In La La Land, Ryan Gosling’s character goes off to enjoy fame and fortune whilst his girlfriend continues to struggle through the cut-throat terrain they once navigated together. And after the initial inevitable phenomenal praise, came the more provocative think pieces. Maybe these two had given up on love, putting their selfishness and their egos above each other and turning their backs on the most important thing of all – love. It all sounds a bit gross and idealistic, and Hollywood portrayals of Hollywood are of course wildly satirical. But it came at a poignant time for me. I don’t want to give up on love and for a long time I’ve clung desperately to the promises he made me, that are slowly but surely getting lost in the shadow of his swelling success. His accomplishments fuel my self-doubt, and he doesn’t have the patience to alleviate that.

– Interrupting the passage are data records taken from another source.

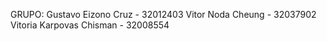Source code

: GRUPO:
Gustavo Eizono Cruz - 32012403
Vitor Noda Cheung - 32037902
Vitoria Karpovas Chisman - 32008554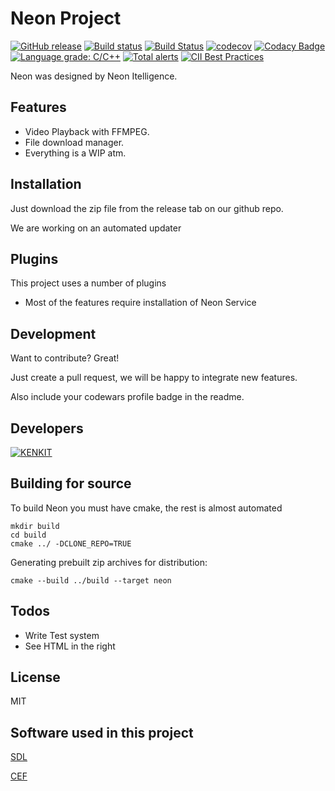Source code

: # Neon Project

[![GitHub release](https://img.shields.io/github/release/kenkit/neon.svg)](https://github.com/kenkit/neon/releases/latest)
[![Build status](https://ci.appveyor.com/api/projects/status/dapr240j1ignrsrl?svg=true)](https://ci.appveyor.com/project/kenkit/neon)
[![Build Status](https://travis-ci.org/kenkit/neon.svg?branch=master)](https://travis-ci.org/kenkit/neon)
[![codecov](https://codecov.io/gh/kenkit/neon/branch/master/graph/badge.svg)](https://codecov.io/gh/kenkit/neon)
[![Codacy Badge](https://api.codacy.com/project/badge/Grade/5790aa30048346f99e3342b84a2fec8a)](https://app.codacy.com/app/kenkit/neon?utm_source=github.com&utm_medium=referral&utm_content=kenkit/neon&utm_campaign=Badge_Grade_Dashboard)
[![Language grade: C/C++](https://img.shields.io/lgtm/grade/cpp/g/kenkit/neon.svg?logo=lgtm&logoWidth=18)](https://lgtm.com/projects/g/kenkit/neon/context:cpp)
[![Total alerts](https://img.shields.io/lgtm/alerts/g/kenkit/neon.svg?logo=lgtm&logoWidth=18)](https://lgtm.com/projects/g/kenkit/neon/alerts/)
[![CII Best Practices](https://bestpractices.coreinfrastructure.org/projects/2473/badge)](https://bestpractices.coreinfrastructure.org/projects/2473)

Neon was designed by Neon Itelligence.

## Features

-   Video Playback with FFMPEG.
-   File download manager.
-   Everything is a WIP atm.

## Installation

Just download the zip file from the release tab on our github repo.

We are working on an automated updater

## Plugins

This project uses a number of plugins

-   Most of the features require installation of Neon Service 

## Development

Want to contribute? Great!

Just create a pull request, we will be happy to integrate new features.

Also include your codewars profile badge  in the readme.

## Developers

[![KENKIT](https://www.codewars.com/users/kenkit/badges/large)](https://www.codewars.com/users/kenkit)

## Building for source

To build Neon you must have cmake, the rest is almost automated

    mkdir build
    cd build
    cmake ../ -DCLONE_REPO=TRUE

Generating prebuilt zip archives for distribution:

    cmake --build ../build --target neon

## Todos

-   Write Test system
-   See HTML in the right

## License

MIT

## Software used in this project

   [SDL](https://hg.libsdl.org/SDL)

   [CEF](https://bitbucket.org/chromiumembedded/cef)
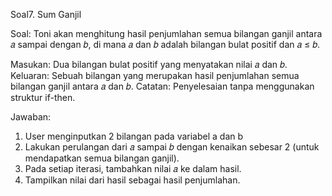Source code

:Soal7. Sum Ganjil

Soal:
Toni akan menghitung hasil penjumlahan semua bilangan ganjil antara 𝑎 sampai dengan 𝑏, di mana 𝑎 dan 𝑏 adalah bilangan bulat positif dan 𝑎 ≤ 𝑏.

Masukan: Dua bilangan bulat positif yang menyatakan nilai 𝑎 dan 𝑏.
Keluaran: Sebuah bilangan yang merupakan hasil penjumlahan semua bilangan ganjil antara 𝑎 dan 𝑏.
Catatan: Penyelesaian tanpa menggunakan struktur if-then.

Jawaban:
1. User menginputkan 2 bilangan pada variabel a dan b
2. Lakukan perulangan dari 𝑎 sampai 𝑏 dengan kenaikan sebesar 2 (untuk mendapatkan semua bilangan ganjil).
3. Pada setiap iterasi, tambahkan nilai 𝑎 ke dalam hasil.
4. Tampilkan nilai dari hasil sebagai hasil penjumlahan.

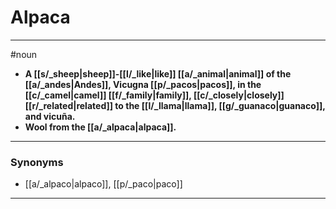 # Alpaca
---
#noun
- **A [[s/_sheep|sheep]]-[[l/_like|like]] [[a/_animal|animal]] of the [[a/_andes|Andes]], Vicugna [[p/_pacos|pacos]], in the [[c/_camel|camel]] [[f/_family|family]], [[c/_closely|closely]] [[r/_related|related]] to the [[l/_llama|llama]], [[g/_guanaco|guanaco]], and vicuña.**
- **Wool from the [[a/_alpaca|alpaca]].**
---
### Synonyms
- [[a/_alpaco|alpaco]], [[p/_paco|paco]]
---
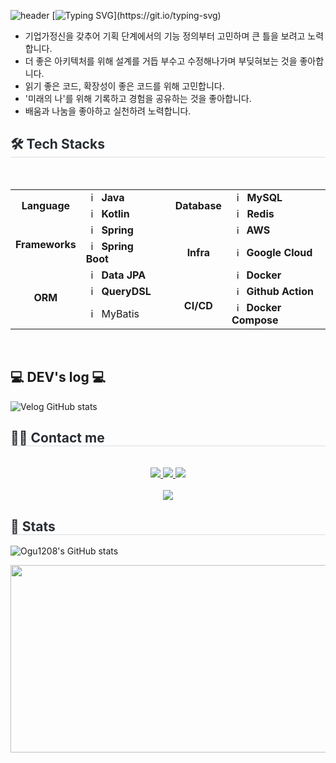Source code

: ![header](https://capsule-render.vercel.app/api?type=waving&color=6994CDEE&text=&animation=twinkling&height=80)
[![Typing SVG](https://readme-typing-svg.demolab.com?font=Gowun+Dodum&pause=1000&color=2C7CC0&width=840&lines=%EC%95%88%EB%85%95%ED%95%98%EC%84%B8%EC%9A%94!+%EC%9A%94%EA%B5%AC%EC%82%AC%ED%95%AD%EC%9C%BC%EB%A1%9C%EB%B6%80%ED%84%B0+%EA%B8%B0%ED%9A%8D+%EC%9D%98%EB%8F%84%EB%A5%BC+%EC%9D%B4%ED%95%B4%ED%95%98%EA%B3%A0+%EB%AC%B8%EC%A0%9C+%EC%A0%95%EC%9D%98%EB%A5%BC+%EA%B3%A0%EB%AF%BC%ED%95%98%EB%8A%94+%EA%B0%9C%EB%B0%9C%EC%9E%90%2C+Ogu%EC%9E%85%EB%8B%88%EB%8B%A4!%F0%9F%90%A4;%EB%8D%94+%EB%82%98%EC%9D%80+%EC%95%84%ED%82%A4%ED%85%8D%EC%B2%98%EC%99%80+%EB%B9%84%EC%A6%88%EB%8B%88%EC%8A%A4+%EB%A1%9C%EC%A7%81%EC%9D%84+%EA%B5%AC%ED%98%84%ED%95%98%EA%B8%B0+%EC%9C%84%ED%95%B4+%EA%B8%B0%ED%9A%8D%EC%9E%90%2C+%EB%8F%84%EB%A9%94%EC%9D%B8+%EC%A0%84%EB%AC%B8%EA%B0%80%EC%99%80+%EC%86%8C%ED%86%B5%ED%95%98%EB%A0%A4+%EB%85%B8%EB%A0%A5%ED%95%A9%EB%8B%88%EB%8B%A4..)](https://git.io/typing-svg)


- 기업가정신을 갖추어 기획 단계에서의 기능 정의부터 고민하며 큰 틀을 보려고 노력합니다.
- 더 좋은 아키텍처를 위해 설계를 거듭 부수고 수정해나가며 부딪혀보는 것을 좋아합니다.
- 읽기 좋은 코드, 확장성이 좋은 코드를 위해 고민합니다.
- '미래의 나'를 위해 기록하고 경험을 공유하는 것을 좋아합니다.
- 배움과 나눔을 좋아하고 실천하려 노력합니다.



<div style="text-align: left;">
    <h2 style="border-bottom: 1px solid #d8dee4; color: #282d33;"> 🛠️ Tech Stacks </h2> <br> 
  
<table>
  <tr>
    <td rowspan="2" align="center"><b>Language</td>
    <td><img src="https://staging.svgrepo.com/show/184143/java.svg" width="16px" alt="_icon" />&nbsp;&nbsp;<b>Java</td>
    <td rowspan="8"></td>
    <td rowspan="2" align="center"><b>Database</b></td>
    <td><img src="https://user-images.githubusercontent.com/112257466/209078356-d9120e3d-9498-4ee4-a38d-139a263910f4.png" width="16px" alt="_icon" />&nbsp;&nbsp;<b>MySQL</td>
  </tr>
  <tr>
    <td><img src="https://upload.wikimedia.org/wikipedia/commons/thumb/7/74/Kotlin_Icon.png/1200px-Kotlin_Icon.png" width="16px" alt="_icon" />&nbsp;&nbsp;<b>Kotlin</td>
  <td><img src="https://seeklogo.com/images/R/redis-logo-E403D4DD6A-seeklogo.com.png" width="16px" alt="_icon" />&nbsp;&nbsp;<b>Redis</td>
  </tr>
  <tr>
    <td rowspan="2" align="center"><b>Frameworks</td>
    <td><img src="https://user-images.githubusercontent.com/112257466/209075018-0a1f7f14-a910-4d16-a4e4-51929b99e1ae.png" width="16px" alt="_icon" />&nbsp;&nbsp;<b>Spring</td>
    <td rowspan="4" align="center"><b>Infra</td>
    <td><img src="https://static-00.iconduck.com/assets.00/aws-icon-2048x2048-274bm1xi.png" width="15px" alt="_icon" />&nbsp;&nbsp;<b>AWS</td>
  </tr>
  <tr>
    <td><img src="https://user-images.githubusercontent.com/112257466/209075280-78be8487-7d6a-485c-92a8-d6677f0caab9.png" width="16px" alt="_icon" />&nbsp;&nbsp;<b>Spring Boot</td>
    <td><img src="https://www.sophos.com/sites/default/files/2022-02/googlecloud.png" width="15px" alt="_icon" />&nbsp;&nbsp;<b>Google Cloud</td>
  </tr>
  <tr>
    <tr>
      <td rowspan="3" align="center"><b>ORM</td>
      <td><img src="https://user-images.githubusercontent.com/112257466/209076523-777fe02a-455f-48a0-a4b1-aeb9fff17b10.png" width="16px" alt="_icon" />&nbsp;&nbsp;<b>Data JPA</td>
      <td><img src="https://seeklogo.com/images/D/docker-logo-6D6F987702-seeklogo.com.png" width="15px" alt="_icon" />&nbsp;&nbsp;<b>Docker</td>
    <tr>
    <td><img src="https://github.com/GDSC-Team-J/ADDI-ML/assets/112257466/dff863c4-fb90-4747-a621-bdbd2c44a0be" width="16px" alt="_icon" />&nbsp;&nbsp;<b>QueryDSL</td>
    <td rowspan="3" align="center"><b>CI/CD</td>
    <td><img src="https://seeklogo.com/images/G/github-actions-logo-031704BDC6-seeklogo.com.png" width="15px" alt="_icon" />&nbsp;&nbsp;<b>Github Action</td>
    </tr>
    <tr>
      <td><img src="https://plugins.jetbrains.com/files/18429/586987/icon/pluginIcon.svg" width=16px alt=_icon>&nbsp;&nbsp;MyBatis</td>
      <td><img src="https://seeklogo.com/images/D/docker-logo-6D6F987702-seeklogo.com.png" width="15px" alt="_icon" />&nbsp;&nbsp;<b>Docker Compose</td>
    </tr>
  </tr>
</table>
<br>


## 💻 DEV's log 💻
![Velog GitHub stats](https://velog-github-badge.vercel.app/badge/ogu1208?theme=light&posts=3)


<h2 style="border-bottom: 1px solid #d8dee4; color: #282d33;"> 🧑‍💻 Contact me </h2> <br> 
<div align= "center"> <a href=https://www.instagram.com/doraemin_1208/> <img src="https://img.shields.io/badge/Instagram-E4405F?style=for-the-badge&logo=Instagram&logoColor=white&link=https://www.instagram.com/doraemin_1208/"> </a>
      <a href=https://velog.io/@ogu1208/posts> <img src="https://img.shields.io/badge/Velog-20C997?style=for-the-badge&logo=Velog&logoColor=white&link=https://velog.io/@ogu1208/posts"> </a>
      <a href=mailto:kmina591208@gmail.com> <img src="https://img.shields.io/badge/Gmail-EA4335?style=for-the-badge&logo=Gmail&logoColor=white&link=mailto:kmina591208@gmail.com"> </a>
      </div>  <br> 
<div align="center"> 
    <a href="https://hits.seeyoufarm.com"> 
        <img src="https://hits.seeyoufarm.com/api/count/incr/badge.svg?url=https%3A%2F%2Fgithub.com%2FOgu1208&count_bg=%23000000&title_bg=%23000000&icon=github.svg&icon_color=%23FFFFFF&title=Visit&edge_flat=false"/>
    </a>
</div>

<div style="text-align: left;"> 
<h2 style="border-bottom: 1px solid #d8dee4; color: #282d33;"> 🏅 Stats </h2> <div align= "center">
</div>

![Ogu1208's GitHub stats](https://github-readme-stats.vercel.app/api?username=Ogu1208&include_all_commits=true&show_icons=true&theme=cobalt)




<img
  src="https://render.gitanimals.org/farms/Ogu1208"
  width="600"
  height="300"
/>
</a>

It’s been six months now, and within my own life I’ve managed to establish a more solid foothold and get on top of a career and the difficult emotions that had been wearing me down. We still haven’t really come to any solid conclusions and the stakes are still really high, but I feel hopeful that having my own stuff to focus on will take some of the pressure off relying on him for stability. I’m learning (as I’ve often had to do in the past) how to put blinders on, and concentrate on the path ahead of me.

Shirlee agrees: ‘It’s a misconception that our partners are responsible for our lives and our happiness. They can support us in our struggle, but that’s it.’ And since we couldn’t, ultimately, support each other, maybe this is the best way.

It might not be the Hollywood ending, but then, neither was La La Land.